Directions for this task: Filter the entries, keeping every line with the string "Beggars".

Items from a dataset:
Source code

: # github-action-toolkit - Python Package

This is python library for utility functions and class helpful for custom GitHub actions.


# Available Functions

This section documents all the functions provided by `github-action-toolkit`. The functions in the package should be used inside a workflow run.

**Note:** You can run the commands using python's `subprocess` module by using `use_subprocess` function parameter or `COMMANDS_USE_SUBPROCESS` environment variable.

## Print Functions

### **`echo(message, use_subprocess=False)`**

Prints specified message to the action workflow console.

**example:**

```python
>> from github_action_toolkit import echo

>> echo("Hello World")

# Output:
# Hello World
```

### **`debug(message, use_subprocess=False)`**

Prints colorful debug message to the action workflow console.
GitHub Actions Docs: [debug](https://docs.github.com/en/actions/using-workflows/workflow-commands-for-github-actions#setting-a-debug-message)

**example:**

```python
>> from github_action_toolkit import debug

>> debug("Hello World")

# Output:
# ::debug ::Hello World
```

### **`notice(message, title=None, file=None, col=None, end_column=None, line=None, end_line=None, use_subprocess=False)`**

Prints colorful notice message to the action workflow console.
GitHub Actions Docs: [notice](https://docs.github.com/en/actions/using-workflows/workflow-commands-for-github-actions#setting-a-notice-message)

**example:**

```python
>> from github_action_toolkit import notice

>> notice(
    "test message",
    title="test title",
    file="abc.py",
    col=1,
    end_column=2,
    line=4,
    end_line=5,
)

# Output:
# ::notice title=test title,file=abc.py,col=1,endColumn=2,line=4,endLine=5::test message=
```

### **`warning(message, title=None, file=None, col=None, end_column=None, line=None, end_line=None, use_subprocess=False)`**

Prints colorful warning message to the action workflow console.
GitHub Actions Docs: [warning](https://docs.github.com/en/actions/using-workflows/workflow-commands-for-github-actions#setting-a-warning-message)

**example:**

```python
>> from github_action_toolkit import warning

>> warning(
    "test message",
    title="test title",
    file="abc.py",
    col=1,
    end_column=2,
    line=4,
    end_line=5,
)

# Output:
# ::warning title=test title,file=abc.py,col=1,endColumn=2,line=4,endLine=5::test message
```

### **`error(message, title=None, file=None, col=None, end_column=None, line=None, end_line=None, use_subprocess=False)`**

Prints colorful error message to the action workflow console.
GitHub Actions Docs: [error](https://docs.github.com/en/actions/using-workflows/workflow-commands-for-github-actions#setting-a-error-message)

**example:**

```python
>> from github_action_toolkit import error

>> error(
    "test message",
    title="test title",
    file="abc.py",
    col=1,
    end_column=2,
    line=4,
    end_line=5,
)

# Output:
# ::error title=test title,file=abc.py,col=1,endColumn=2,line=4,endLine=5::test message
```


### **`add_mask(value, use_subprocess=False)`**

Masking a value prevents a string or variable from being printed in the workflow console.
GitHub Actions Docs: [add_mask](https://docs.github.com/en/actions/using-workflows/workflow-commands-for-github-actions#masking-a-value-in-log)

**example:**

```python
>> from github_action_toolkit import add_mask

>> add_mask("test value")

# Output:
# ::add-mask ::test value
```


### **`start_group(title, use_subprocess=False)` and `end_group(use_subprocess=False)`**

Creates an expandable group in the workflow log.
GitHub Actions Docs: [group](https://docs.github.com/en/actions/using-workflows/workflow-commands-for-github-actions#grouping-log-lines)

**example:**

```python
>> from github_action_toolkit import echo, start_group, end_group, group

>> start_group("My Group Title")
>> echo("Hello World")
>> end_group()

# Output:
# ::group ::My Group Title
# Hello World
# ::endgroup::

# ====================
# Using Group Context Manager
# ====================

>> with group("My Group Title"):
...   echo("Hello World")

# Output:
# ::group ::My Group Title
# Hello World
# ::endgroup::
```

--

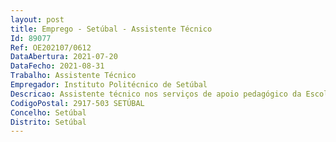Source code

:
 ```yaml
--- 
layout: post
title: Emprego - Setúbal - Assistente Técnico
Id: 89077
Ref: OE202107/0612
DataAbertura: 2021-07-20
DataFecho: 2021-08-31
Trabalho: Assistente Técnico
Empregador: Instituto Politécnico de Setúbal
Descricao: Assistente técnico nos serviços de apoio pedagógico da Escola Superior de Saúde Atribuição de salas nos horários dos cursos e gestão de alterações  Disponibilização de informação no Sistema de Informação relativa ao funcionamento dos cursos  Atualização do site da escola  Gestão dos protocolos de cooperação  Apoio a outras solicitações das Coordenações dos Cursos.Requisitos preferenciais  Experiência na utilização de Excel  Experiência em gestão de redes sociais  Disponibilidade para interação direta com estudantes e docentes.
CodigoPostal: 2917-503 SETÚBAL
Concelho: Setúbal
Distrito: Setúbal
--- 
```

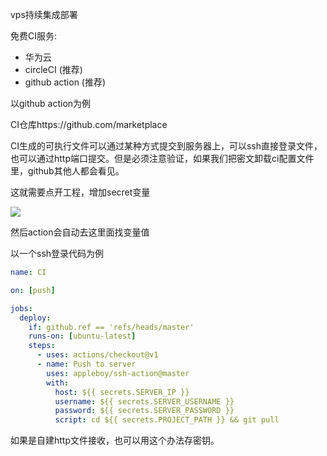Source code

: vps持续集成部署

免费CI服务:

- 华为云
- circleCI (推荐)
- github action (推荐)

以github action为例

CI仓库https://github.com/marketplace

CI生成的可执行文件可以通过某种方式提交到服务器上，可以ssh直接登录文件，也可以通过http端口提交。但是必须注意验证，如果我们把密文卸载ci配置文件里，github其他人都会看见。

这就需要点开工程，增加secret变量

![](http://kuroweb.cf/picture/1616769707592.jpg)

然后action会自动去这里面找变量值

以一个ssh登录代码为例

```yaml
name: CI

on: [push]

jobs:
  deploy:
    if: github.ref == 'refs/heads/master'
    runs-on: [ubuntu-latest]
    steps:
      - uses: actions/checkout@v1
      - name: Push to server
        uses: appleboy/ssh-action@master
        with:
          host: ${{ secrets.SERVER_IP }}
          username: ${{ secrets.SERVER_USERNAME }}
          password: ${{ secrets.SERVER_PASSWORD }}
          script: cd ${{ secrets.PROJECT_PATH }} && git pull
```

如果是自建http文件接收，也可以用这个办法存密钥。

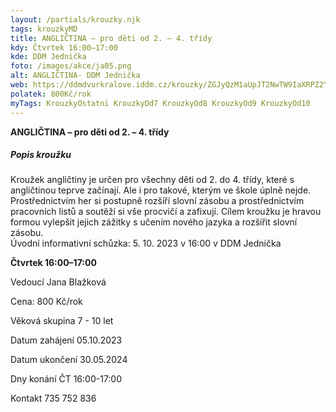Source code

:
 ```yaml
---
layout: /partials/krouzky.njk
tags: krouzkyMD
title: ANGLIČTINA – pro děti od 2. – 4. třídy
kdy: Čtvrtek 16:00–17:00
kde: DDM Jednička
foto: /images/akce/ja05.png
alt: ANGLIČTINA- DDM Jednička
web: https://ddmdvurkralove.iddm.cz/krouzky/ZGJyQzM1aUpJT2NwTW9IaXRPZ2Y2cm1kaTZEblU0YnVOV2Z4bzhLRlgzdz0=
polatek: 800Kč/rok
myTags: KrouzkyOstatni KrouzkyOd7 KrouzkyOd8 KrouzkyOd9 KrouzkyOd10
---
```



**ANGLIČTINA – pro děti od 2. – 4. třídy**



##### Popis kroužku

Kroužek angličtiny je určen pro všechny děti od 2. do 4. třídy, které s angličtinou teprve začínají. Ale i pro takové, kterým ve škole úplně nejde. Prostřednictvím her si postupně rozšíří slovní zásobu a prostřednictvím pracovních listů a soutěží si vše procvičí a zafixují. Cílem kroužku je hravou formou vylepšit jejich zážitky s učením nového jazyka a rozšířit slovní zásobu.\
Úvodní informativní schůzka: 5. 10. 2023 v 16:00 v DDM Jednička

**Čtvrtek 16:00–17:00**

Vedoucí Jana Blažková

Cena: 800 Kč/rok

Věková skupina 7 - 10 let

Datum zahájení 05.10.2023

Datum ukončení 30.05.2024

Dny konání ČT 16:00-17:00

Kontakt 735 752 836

...

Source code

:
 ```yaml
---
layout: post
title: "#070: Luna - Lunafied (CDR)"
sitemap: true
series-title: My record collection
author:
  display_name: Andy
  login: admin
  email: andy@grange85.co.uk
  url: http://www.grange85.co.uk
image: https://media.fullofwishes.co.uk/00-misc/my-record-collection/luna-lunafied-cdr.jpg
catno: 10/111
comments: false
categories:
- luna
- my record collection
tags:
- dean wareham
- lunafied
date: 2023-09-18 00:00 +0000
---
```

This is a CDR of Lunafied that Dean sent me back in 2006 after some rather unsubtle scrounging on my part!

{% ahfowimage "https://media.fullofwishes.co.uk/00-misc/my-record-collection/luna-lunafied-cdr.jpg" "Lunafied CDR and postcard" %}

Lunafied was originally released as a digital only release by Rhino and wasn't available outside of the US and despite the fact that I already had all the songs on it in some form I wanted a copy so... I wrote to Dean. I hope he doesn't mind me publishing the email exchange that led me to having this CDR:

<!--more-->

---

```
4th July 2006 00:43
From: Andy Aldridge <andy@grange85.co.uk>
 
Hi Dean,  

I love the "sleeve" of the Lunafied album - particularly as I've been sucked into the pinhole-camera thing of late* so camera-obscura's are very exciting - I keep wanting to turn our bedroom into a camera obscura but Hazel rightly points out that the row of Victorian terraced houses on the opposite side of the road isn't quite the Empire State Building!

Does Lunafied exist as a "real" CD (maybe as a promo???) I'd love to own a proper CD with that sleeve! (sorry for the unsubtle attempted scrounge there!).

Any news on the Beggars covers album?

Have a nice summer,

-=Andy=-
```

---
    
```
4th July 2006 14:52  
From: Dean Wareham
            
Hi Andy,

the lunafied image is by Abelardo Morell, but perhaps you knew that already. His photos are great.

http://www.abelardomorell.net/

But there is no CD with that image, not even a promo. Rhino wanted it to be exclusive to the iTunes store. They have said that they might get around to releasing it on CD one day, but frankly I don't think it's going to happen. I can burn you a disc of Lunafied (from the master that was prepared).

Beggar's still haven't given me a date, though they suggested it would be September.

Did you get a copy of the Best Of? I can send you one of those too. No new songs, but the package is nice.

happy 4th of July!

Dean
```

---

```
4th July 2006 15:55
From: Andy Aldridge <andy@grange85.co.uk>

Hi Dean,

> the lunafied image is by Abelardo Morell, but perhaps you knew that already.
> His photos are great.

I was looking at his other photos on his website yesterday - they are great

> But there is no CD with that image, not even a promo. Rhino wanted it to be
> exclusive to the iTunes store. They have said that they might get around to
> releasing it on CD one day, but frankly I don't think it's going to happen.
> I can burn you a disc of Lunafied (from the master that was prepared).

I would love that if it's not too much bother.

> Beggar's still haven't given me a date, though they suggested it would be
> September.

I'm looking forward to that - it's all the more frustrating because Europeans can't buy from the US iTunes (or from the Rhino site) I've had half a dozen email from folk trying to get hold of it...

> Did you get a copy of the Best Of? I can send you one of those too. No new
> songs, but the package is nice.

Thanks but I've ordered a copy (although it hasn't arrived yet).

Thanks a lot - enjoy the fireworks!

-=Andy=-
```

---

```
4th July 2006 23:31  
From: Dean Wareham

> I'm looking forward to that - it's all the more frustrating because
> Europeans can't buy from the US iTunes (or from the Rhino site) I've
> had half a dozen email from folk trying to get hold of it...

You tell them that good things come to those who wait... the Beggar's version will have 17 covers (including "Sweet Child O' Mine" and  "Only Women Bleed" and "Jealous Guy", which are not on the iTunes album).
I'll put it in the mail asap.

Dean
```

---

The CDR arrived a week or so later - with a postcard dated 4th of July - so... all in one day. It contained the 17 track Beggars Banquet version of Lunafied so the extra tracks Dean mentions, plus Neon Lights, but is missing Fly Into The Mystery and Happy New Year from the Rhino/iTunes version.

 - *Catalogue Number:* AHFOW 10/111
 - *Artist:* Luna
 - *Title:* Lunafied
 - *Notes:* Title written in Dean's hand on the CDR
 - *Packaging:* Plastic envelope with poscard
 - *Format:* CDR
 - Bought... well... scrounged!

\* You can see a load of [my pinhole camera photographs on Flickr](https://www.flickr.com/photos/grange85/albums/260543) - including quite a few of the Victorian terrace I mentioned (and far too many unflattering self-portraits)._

Written solution:
Any news on the Beggars covers album?
The CDR arrived a week or so later - with a postcard dated 4th of July - so... all in one day. It contained the 17 track Beggars Banquet version of Lunafied so the extra tracks Dean mentions, plus Neon Lights, but is missing Fly Into The Mystery and Happy New Year from the Rhino/iTunes version.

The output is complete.